The common comments of “oh you’ll be back to it in no time” it’s just a race” “you’ve got plenty of time to run in your life” although all sweet and well meaning, just left me feeling more lost. See I was, and I am broken by the news that I don’t get to be on that start line. When you look at it, you see it as just one day that I’ll miss out on, just one experience. But when I feel it, I feel all of it, I feel the 400+ training miles in my legs That are now just melting away in to nothing, the endless cross training sessions, the blood sweat and the tears of it all, the every waking moment i thought about it, every ounce of me that was preparing to be there, and to be there as my best self.
A DNS is not something uniquely personal to me, but my DNS is. This is my first time training for a race I can’t run, and not any race, my A race. The race that I was pinning my hopes and dreams on. With every reminder email, and every missed training run, I feel further and further away from where and who I thought I was. Yes 100% melodramatic, but 100% true. With little warning and/or reason, I’ve been left stranded, and the thing that normally keeps me afloat when I’m stranded with no place to go, yeah that thing, I can’t do!

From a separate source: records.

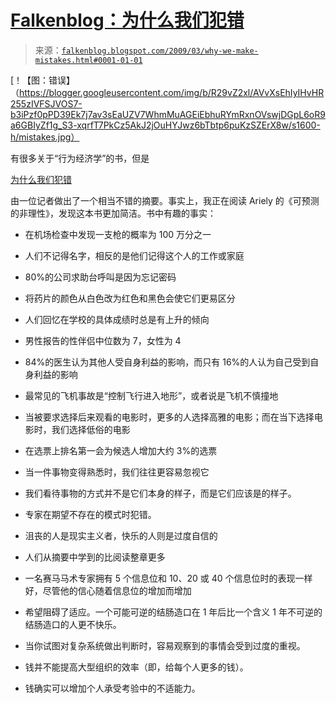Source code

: <!--yml

类别：未分类

日期：2024 年 5 月 12 日 22:17:32

-->

# [Falkenblog：为什么我们犯错](http://falkenblog.blogspot.com/2009/03/why-we-make-mistakes.html#0001-01-01)

> 来源：[`falkenblog.blogspot.com/2009/03/why-we-make-mistakes.html#0001-01-01`](http://falkenblog.blogspot.com/2009/03/why-we-make-mistakes.html#0001-01-01)

[！【图：错误】（https://blogger.googleusercontent.com/img/b/R29vZ2xl/AVvXsEhIyIHvHR255zIVFSJVOS7-b3iPzf0pPD39Ek7j7av3sEaUZV7WhmMuAGEiEbhuRYmRxnOVswjDGpL6oR9a6GBIyZf1g_S3-xqrfT7PkCz5AkJ2jOuHYJwz6bTbtp6puKzSZErX8w/s1600-h/mistakes.jpg）

有很多关于“行为经济学”的书，但是

[为什么我们犯错](http://www.amazon.com/exec/obidos/ASIN/0767928059/bookstorenow96-20)

由一位记者做出了一个相当不错的摘要。事实上，我正在阅读 Ariely 的《可预测的非理性》，发现这本书更加简洁。书中有趣的事实：

+   在机场检查中发现一支枪的概率为 100 万分之一

+   人们不记得名字，相反的是他们记得这个人的工作或家庭

+   80%的公司求助台呼叫是因为忘记密码

+   将药片的颜色从白色改为红色和黑色会使它们更易区分

+   人们回忆在学校的具体成绩时总是有上升的倾向

+   男性报告的性伴侣中位数为 7，女性为 4

+   84%的医生认为其他人受自身利益的影响，而只有 16%的人认为自己受到自身利益的影响

+   最常见的飞机事故是“控制飞行进入地形”，或者说是飞机不慎撞地

+   当被要求选择后来观看的电影时，更多的人选择高雅的电影；而在当下选择电影时，我们选择低俗的电影

+   在选票上排名第一会为候选人增加大约 3%的选票

+   当一件事物变得熟悉时，我们往往更容易忽视它

+   我们看待事物的方式并不是它们本身的样子，而是它们应该是的样子。

+   专家在期望不存在的模式时犯错。

+   沮丧的人是现实主义者，快乐的人则是过度自信的

+   人们从摘要中学到的比阅读整章更多

+   一名赛马马术专家拥有 5 个信息位和 10、20 或 40 个信息位时的表现一样好，尽管他的信心随着信息位的增加而增加

+   希望阻碍了适应。一个可能可逆的结肠造口在 1 年后比一个含义 1 年不可逆的结肠造口的人更不快乐。

+   当你试图对复杂系统做出判断时，容易观察到的事情会受到过度的重视。

+   钱并不能提高大型组织的效率（即，给每个人更多的钱）。

+   钱确实可以增加个人承受考验中的不适能力。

So yes amongst all this I feel ever so slightly like I’m fading away, losing a part of myself, struggling with the lack of freedom and escapism, but also the lack of social interactions and networks that I’ve grown to depend on. Running is so much more than just time on your feet, it’s people, and experiences, and laughter, and de-stressing, and the great outdoors, and achievement, and pride, and sweat, so much sweat, oh and for me a good nights sleep.
It’s worth reflecting that nothing here is serious, I will run again, probably in the next few weeks or at most months, no big sponsorship deals have been scuppered by my non-running, and no gold medals lost. I am at best an insignificant runner, but running is not in the least bit insignificant to me. It is me, or at least so much of me.
It’s not all doom and gloom, in the meantime I get to volunteer at a lot of events, hopefully securing my running karma for that big comeback. I get to be in the pool, which although fills me mostly with dread, is something I am going to have to get better at if I’m going to Ironman some day. And I get to be the biggest cheerleader for friends and strangers chasing down their dreams. All good and meaningful things that I am ever so grateful for, and that seriosuly are keeping me from going under.
But in those quiet moments when I’m scrolling through instagram looking at all the active-wear and adventures, I feel more alone than I have in a very long time. I take a deep breath, wipe away the tears and plead with the running gods that this will all be over very soon, it just has to be.